● Assignment
Using the data below, gather each line that includes the word "less".

(Available data Opens)

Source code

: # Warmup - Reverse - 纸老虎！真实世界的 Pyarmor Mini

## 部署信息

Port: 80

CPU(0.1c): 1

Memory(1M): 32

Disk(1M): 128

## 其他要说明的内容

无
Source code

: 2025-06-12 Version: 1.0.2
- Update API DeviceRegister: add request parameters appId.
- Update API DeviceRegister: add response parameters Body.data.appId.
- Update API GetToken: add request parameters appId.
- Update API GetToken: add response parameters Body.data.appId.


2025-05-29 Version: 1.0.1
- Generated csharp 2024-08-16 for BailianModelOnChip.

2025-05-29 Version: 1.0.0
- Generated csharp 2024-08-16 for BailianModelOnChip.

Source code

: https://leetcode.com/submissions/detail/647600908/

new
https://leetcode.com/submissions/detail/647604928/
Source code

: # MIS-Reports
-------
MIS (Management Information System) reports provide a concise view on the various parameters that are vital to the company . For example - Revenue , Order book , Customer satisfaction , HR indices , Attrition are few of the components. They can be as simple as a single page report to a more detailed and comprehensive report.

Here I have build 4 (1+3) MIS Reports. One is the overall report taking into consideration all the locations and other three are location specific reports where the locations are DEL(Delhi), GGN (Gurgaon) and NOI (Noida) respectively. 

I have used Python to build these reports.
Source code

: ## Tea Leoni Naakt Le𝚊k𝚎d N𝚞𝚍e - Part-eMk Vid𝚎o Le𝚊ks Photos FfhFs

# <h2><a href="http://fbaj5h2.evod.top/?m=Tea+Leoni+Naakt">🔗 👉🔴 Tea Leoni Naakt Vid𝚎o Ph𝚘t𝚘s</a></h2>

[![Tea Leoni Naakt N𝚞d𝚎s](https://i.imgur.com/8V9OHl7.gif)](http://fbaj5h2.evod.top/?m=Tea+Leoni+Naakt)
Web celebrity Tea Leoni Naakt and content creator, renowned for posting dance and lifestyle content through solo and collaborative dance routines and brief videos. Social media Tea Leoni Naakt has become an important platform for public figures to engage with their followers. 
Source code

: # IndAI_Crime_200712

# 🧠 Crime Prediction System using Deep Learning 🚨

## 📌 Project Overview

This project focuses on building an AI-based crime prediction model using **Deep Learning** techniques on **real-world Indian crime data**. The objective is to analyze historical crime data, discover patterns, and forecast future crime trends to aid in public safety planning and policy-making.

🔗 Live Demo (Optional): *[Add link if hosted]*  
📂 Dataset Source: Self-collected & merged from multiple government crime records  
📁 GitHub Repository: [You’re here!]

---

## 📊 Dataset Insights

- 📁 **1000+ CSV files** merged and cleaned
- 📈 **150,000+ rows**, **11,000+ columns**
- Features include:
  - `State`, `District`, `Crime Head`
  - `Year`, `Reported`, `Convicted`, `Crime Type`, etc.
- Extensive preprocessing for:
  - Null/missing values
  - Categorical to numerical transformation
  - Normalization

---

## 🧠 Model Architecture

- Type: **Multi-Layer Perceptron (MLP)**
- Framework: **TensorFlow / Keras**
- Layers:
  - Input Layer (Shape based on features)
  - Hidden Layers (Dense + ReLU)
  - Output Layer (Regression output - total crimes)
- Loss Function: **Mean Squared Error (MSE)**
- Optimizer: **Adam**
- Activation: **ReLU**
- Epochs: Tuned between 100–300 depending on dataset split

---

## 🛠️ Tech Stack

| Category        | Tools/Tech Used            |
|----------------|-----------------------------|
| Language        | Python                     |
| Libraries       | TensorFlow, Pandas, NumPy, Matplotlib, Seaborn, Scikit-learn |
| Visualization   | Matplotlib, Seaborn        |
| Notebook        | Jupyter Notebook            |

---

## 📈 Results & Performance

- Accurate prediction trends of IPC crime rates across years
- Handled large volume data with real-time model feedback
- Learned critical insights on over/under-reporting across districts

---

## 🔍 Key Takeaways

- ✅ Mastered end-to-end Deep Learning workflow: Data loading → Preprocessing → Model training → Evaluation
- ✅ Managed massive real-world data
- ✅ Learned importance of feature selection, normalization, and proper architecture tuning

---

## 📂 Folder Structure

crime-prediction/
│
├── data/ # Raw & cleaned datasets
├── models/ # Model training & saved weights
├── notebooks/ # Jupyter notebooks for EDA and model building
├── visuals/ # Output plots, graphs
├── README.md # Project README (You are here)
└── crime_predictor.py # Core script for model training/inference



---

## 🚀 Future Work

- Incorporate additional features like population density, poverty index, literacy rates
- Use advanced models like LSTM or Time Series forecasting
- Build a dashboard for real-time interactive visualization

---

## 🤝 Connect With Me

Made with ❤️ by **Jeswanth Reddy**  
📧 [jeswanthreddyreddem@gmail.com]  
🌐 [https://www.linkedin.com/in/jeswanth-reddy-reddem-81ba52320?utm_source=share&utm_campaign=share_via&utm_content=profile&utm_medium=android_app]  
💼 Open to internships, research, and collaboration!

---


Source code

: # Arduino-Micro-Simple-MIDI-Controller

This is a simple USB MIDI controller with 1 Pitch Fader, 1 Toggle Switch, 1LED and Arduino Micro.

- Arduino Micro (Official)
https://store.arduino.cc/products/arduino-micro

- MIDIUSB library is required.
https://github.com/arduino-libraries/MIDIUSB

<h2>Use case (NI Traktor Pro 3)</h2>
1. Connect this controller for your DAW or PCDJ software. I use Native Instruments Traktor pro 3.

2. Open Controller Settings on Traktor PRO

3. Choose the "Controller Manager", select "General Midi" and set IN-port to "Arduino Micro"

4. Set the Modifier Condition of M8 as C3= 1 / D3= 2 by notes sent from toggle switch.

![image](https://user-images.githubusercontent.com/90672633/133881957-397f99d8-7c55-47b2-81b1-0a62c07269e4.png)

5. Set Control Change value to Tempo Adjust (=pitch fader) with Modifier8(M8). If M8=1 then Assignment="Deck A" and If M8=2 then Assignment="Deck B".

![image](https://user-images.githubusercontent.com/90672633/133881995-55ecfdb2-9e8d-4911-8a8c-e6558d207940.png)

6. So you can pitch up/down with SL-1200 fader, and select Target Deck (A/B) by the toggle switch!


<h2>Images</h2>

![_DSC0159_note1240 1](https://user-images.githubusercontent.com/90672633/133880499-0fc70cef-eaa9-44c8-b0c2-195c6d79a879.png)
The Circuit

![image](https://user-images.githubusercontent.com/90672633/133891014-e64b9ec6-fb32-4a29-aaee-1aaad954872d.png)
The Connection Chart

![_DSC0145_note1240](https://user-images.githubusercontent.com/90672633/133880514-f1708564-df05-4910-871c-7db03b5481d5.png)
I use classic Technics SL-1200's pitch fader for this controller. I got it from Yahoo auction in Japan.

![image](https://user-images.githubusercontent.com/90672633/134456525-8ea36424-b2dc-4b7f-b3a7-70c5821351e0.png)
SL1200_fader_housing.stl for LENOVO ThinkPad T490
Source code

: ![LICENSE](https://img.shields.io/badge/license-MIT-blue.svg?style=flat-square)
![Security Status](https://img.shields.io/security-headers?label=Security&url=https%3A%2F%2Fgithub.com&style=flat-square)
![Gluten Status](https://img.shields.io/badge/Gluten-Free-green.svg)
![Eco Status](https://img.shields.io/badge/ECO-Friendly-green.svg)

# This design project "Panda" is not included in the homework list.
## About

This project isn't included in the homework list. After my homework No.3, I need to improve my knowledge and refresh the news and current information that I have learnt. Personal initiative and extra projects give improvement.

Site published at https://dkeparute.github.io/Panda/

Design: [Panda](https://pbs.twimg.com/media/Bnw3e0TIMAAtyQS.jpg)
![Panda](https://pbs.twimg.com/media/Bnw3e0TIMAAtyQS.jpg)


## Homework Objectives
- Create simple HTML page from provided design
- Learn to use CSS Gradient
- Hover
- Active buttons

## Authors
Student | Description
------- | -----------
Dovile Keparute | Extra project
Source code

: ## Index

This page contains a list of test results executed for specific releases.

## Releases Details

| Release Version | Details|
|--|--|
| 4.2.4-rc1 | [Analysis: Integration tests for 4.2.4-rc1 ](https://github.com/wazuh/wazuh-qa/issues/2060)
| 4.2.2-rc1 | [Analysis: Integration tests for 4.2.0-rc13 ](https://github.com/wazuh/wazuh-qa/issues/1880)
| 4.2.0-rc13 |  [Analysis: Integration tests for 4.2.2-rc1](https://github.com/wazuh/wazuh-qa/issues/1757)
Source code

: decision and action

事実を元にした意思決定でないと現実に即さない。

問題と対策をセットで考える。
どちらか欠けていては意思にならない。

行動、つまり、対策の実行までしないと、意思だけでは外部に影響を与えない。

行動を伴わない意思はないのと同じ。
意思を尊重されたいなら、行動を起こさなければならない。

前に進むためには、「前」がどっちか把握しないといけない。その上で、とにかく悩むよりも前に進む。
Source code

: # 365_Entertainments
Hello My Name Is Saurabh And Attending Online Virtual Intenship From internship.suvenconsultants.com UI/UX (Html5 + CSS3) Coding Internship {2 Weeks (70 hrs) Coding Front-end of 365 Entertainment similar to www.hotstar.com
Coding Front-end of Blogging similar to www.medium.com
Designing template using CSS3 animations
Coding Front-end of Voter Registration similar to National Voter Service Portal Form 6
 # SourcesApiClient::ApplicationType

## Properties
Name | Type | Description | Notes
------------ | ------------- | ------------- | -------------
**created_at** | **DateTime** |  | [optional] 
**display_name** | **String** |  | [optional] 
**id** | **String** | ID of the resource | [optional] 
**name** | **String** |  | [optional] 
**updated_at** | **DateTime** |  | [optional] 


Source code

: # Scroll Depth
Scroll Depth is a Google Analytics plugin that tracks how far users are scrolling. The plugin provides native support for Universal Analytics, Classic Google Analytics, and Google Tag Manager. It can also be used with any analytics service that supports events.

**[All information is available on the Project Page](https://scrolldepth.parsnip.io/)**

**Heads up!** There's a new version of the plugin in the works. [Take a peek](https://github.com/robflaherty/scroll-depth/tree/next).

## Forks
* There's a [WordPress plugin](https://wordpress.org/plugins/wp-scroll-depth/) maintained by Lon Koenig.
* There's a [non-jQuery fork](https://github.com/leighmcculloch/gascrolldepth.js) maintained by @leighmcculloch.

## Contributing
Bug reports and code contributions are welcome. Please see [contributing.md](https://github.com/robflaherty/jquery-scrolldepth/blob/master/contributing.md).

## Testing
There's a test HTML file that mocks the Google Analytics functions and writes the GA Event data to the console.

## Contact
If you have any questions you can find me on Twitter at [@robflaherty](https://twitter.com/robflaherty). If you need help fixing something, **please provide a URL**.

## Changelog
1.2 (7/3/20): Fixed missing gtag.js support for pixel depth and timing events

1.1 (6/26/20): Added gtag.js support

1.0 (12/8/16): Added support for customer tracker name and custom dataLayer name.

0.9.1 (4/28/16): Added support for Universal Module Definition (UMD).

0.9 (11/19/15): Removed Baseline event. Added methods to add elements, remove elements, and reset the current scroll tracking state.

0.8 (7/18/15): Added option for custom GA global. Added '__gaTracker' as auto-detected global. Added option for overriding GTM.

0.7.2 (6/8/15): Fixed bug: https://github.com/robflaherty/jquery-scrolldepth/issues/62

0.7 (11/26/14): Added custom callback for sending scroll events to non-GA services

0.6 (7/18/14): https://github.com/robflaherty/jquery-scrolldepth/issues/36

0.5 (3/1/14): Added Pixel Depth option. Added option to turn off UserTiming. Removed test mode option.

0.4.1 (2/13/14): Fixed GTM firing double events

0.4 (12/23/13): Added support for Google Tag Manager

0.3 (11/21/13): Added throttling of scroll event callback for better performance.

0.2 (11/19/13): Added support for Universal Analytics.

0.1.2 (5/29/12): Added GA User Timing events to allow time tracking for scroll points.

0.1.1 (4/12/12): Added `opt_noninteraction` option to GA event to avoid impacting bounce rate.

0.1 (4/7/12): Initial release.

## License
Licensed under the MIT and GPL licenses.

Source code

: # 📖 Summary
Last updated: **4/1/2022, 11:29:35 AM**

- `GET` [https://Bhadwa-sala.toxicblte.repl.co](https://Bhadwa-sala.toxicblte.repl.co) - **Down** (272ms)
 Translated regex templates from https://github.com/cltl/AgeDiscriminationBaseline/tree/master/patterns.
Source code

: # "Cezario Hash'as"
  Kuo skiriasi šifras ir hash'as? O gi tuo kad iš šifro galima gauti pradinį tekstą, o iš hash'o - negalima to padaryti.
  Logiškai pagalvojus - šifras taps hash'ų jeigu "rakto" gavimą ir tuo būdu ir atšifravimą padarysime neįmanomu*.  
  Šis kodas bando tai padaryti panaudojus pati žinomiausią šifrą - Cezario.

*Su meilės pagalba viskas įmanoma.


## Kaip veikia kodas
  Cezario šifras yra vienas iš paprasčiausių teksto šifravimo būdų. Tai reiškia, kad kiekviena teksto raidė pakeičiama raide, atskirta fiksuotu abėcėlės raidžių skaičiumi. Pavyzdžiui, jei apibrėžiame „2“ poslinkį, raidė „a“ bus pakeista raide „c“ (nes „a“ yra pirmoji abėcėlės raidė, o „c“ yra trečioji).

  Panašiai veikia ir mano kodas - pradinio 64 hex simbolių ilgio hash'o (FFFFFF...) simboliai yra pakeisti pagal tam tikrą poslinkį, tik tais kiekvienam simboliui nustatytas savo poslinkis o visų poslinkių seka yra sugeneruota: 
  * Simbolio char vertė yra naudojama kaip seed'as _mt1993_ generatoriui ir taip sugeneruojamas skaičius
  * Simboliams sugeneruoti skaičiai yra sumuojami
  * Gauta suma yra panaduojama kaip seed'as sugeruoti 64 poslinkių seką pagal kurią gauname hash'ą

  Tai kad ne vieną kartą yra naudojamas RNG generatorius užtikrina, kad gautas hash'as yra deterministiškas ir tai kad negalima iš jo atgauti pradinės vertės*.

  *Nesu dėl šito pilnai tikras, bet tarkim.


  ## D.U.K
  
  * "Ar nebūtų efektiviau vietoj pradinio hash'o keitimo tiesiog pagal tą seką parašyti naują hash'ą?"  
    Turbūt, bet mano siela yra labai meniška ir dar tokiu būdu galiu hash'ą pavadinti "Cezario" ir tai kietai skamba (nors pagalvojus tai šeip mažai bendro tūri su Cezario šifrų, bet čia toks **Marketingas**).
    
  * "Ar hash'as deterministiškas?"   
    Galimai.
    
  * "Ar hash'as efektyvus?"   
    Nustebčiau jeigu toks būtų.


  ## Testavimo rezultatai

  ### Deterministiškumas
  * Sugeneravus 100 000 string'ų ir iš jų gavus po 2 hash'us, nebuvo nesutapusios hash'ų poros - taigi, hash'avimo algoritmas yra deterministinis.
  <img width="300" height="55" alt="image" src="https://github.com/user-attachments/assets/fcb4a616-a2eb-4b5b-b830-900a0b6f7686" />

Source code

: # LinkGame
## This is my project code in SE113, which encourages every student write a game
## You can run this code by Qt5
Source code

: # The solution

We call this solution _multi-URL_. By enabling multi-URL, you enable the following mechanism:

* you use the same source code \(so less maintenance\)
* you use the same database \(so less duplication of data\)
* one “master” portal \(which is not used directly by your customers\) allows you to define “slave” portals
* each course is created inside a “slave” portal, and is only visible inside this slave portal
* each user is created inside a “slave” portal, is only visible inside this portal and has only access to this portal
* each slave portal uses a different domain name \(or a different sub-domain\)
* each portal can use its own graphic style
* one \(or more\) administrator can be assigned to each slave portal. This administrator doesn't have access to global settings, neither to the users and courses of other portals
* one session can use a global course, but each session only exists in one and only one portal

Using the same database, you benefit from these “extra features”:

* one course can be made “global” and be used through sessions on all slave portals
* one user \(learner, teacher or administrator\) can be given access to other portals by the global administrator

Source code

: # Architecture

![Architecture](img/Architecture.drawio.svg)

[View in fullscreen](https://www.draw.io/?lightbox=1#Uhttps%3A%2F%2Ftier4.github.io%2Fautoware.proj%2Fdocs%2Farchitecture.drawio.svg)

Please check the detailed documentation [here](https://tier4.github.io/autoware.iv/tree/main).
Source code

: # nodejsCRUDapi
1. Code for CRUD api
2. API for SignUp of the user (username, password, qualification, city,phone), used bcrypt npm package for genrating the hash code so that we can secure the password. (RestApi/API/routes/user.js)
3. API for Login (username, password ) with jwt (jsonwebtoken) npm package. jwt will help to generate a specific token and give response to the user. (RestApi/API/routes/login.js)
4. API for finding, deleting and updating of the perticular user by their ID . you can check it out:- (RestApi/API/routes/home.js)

(Available data Closes)

● Result below
* you use the same source code \(so less maintenance\)
* you use the same database \(so less duplication of data\)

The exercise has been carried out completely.